# [Problem]
Whenever a line contains "items", include it in the count; reply with the number of such lines in the data and nothing else.

# [Records for this task]
-------
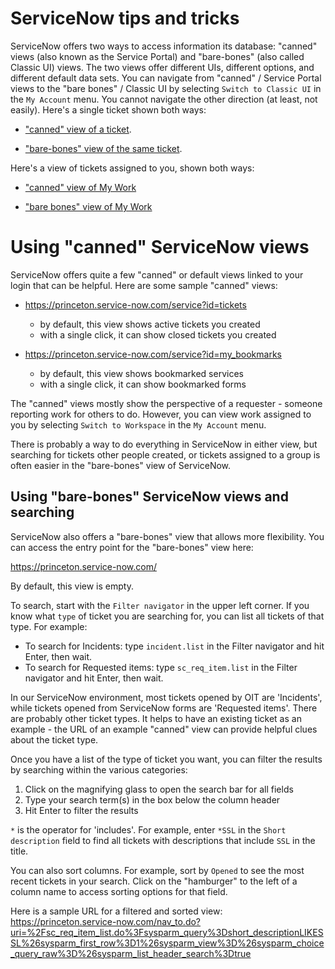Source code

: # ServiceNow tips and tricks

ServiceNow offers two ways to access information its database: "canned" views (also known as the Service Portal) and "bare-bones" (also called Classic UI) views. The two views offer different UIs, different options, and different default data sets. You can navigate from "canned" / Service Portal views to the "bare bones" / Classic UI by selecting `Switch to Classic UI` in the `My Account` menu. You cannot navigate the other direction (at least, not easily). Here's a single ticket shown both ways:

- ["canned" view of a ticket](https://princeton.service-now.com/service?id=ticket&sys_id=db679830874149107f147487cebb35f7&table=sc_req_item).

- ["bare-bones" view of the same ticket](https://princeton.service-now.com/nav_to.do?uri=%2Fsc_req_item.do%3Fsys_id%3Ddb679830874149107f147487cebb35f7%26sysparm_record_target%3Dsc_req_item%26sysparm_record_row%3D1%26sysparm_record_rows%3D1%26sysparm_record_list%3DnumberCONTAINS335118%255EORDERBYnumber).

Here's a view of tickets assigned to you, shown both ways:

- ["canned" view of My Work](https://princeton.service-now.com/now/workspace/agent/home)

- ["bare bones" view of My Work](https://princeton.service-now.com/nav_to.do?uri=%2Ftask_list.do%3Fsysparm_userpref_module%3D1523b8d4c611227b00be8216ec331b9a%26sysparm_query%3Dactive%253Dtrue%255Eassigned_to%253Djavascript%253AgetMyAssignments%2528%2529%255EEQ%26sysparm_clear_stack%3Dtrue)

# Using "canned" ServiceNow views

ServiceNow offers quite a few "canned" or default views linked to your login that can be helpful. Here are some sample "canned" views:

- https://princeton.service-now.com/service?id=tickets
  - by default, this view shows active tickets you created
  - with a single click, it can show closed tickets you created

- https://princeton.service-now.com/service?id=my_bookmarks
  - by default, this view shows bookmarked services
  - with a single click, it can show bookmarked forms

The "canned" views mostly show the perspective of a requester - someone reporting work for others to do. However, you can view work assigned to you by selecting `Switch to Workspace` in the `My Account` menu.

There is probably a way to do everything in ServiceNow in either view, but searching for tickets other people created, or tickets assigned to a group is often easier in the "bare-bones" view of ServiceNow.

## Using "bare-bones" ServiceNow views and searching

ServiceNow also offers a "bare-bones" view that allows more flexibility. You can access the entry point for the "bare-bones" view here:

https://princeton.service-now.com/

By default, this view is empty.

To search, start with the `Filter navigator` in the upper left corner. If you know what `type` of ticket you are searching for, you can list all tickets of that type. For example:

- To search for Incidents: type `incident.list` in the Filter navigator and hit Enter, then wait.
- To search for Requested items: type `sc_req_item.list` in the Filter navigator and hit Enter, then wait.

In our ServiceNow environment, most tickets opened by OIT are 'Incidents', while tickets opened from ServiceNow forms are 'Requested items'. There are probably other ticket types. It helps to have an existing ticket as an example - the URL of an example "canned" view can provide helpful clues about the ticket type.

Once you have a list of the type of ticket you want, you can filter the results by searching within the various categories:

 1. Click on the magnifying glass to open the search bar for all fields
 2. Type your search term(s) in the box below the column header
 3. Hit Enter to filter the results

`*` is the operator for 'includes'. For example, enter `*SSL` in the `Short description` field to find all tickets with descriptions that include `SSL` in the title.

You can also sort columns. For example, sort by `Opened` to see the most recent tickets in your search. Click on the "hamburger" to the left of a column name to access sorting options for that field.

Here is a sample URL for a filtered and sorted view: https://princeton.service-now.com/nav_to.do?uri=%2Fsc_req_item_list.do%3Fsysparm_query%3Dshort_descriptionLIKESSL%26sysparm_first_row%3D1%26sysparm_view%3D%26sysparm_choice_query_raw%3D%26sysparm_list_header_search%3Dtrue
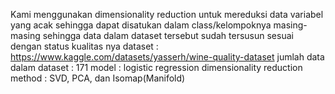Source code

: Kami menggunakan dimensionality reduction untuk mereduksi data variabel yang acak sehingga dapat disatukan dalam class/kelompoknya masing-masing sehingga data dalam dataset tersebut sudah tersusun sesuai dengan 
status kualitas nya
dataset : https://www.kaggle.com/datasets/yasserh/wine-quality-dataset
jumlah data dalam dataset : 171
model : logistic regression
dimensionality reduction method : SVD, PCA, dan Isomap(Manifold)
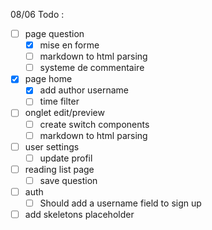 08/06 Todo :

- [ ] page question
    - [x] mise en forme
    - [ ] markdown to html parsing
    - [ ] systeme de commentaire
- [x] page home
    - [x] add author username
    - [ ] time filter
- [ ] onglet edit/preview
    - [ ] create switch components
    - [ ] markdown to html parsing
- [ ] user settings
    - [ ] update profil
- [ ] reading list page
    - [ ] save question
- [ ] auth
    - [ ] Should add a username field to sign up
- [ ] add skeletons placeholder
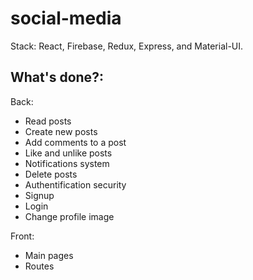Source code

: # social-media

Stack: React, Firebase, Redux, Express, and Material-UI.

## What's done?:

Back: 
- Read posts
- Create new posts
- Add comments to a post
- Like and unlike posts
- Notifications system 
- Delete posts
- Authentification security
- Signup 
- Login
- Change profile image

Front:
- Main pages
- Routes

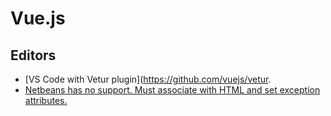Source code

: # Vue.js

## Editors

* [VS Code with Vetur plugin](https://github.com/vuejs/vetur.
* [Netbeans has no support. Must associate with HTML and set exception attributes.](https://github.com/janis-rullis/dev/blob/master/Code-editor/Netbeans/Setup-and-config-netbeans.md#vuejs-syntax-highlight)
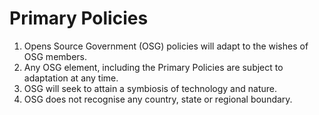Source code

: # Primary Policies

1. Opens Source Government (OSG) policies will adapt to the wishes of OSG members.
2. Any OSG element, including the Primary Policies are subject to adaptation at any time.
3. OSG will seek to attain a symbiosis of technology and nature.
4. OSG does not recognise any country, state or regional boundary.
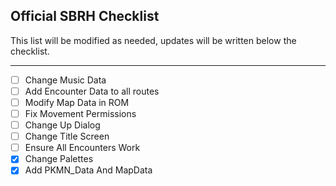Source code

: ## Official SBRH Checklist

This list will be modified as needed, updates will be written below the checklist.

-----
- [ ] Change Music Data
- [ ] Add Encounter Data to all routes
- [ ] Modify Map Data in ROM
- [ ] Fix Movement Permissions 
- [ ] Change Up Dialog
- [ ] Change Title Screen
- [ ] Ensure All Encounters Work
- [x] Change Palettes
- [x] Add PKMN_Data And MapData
-------
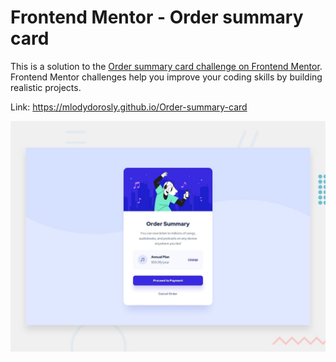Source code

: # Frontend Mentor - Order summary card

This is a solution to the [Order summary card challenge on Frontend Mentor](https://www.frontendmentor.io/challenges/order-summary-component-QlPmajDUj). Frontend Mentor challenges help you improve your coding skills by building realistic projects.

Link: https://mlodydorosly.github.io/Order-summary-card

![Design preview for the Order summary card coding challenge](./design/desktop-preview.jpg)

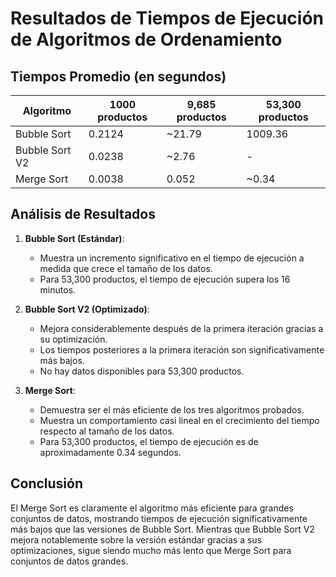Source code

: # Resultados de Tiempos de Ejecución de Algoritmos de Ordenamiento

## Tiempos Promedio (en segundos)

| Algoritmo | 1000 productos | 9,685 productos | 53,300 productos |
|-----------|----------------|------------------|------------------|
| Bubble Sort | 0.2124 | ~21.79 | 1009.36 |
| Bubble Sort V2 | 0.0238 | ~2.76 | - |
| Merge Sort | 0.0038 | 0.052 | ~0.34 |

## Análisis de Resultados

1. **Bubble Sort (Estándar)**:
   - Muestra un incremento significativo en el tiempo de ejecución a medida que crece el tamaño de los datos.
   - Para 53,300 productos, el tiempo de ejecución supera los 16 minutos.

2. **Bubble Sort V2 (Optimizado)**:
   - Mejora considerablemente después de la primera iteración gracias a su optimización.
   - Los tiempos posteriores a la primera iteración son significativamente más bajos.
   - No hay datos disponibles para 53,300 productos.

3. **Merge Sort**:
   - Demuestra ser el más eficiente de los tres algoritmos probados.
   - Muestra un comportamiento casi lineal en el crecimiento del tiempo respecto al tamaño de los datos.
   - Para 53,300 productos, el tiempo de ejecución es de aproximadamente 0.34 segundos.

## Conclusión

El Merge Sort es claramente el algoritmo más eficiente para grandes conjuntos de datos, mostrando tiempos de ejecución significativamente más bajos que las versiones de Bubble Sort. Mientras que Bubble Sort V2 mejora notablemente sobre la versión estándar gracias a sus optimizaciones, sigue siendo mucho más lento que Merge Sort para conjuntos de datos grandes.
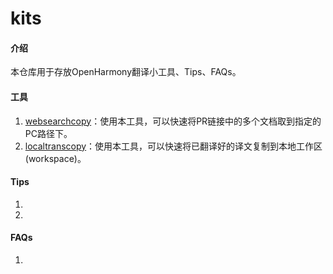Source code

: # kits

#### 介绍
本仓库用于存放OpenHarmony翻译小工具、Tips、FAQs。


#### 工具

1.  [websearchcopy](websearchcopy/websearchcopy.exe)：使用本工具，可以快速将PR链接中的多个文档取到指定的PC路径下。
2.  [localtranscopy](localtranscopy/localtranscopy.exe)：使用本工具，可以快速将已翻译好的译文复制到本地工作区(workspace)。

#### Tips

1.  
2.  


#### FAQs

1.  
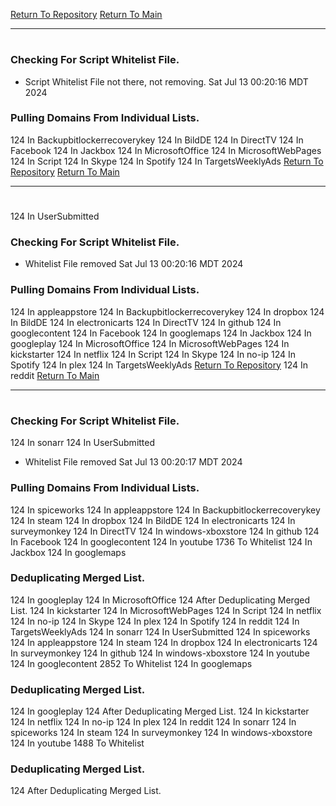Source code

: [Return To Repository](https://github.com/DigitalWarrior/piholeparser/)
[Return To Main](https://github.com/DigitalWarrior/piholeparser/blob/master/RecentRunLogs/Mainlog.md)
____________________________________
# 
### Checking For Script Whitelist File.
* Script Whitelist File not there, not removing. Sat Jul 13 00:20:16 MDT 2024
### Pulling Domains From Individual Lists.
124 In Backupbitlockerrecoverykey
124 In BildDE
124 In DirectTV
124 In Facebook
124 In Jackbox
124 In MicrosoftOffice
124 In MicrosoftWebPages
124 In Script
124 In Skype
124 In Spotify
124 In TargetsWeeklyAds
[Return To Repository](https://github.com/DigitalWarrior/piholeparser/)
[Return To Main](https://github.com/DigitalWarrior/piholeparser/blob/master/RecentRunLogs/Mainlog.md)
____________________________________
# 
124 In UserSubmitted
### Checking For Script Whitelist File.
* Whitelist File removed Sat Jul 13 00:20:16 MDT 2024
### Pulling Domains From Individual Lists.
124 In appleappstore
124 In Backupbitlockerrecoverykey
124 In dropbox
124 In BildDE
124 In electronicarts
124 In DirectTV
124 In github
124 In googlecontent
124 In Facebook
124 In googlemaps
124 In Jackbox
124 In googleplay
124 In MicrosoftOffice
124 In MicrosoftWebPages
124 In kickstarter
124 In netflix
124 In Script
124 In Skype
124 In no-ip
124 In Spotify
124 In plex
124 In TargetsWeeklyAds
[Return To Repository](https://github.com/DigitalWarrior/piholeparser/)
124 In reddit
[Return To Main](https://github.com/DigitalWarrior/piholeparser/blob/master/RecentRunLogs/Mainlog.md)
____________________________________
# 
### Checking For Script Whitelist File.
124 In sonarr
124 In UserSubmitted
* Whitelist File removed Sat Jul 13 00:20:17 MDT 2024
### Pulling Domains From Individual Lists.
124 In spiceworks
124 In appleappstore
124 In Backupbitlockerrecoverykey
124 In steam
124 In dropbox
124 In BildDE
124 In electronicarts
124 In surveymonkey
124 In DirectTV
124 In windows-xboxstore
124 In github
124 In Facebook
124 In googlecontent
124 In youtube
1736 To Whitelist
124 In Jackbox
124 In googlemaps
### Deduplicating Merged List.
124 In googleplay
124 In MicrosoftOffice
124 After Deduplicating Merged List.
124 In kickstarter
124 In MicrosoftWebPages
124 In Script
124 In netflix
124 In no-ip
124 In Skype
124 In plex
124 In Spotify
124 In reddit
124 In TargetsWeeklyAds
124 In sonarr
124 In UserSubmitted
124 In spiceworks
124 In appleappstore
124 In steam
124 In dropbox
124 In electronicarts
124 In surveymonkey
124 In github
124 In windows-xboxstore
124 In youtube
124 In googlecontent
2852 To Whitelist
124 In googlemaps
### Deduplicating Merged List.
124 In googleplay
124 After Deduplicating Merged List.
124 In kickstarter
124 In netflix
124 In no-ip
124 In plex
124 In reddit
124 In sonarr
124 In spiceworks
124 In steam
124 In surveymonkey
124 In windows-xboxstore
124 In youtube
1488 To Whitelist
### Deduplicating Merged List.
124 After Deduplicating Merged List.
-------
# [Exercise solution]
2